§ WHAT YOU WILL DO
Lines with "readme": report how many there are in the listing below, giving the number and nothing else.
Start of DATA PROVIDED
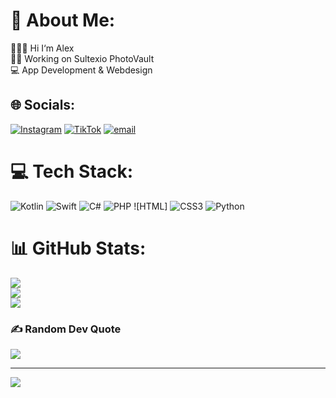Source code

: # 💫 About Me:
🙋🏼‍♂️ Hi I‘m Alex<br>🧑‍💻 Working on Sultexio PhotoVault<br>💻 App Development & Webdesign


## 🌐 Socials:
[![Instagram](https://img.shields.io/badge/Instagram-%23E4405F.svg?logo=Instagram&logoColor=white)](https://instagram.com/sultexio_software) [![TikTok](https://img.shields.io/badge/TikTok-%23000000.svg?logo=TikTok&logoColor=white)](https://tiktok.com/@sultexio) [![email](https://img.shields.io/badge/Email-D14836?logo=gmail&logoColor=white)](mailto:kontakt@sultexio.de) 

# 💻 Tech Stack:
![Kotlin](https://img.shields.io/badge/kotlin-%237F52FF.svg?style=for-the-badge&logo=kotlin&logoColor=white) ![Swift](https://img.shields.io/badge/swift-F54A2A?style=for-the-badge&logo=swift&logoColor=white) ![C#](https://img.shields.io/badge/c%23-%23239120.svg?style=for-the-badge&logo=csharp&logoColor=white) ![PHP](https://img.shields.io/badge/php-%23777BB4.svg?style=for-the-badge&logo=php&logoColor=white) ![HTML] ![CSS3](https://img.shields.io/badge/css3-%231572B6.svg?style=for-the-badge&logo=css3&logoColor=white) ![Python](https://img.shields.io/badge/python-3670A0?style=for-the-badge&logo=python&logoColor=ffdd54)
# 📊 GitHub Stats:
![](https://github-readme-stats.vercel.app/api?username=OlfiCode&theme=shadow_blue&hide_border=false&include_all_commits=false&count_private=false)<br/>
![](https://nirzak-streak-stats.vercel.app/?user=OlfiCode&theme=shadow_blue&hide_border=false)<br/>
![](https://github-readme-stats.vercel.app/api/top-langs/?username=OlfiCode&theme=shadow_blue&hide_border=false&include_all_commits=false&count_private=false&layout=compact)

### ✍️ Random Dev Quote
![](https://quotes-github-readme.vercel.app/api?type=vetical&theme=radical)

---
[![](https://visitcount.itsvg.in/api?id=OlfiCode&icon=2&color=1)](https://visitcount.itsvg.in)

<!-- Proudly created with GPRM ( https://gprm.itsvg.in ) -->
End of DATA PROVIDED
§ SOLVED EXERCISE
3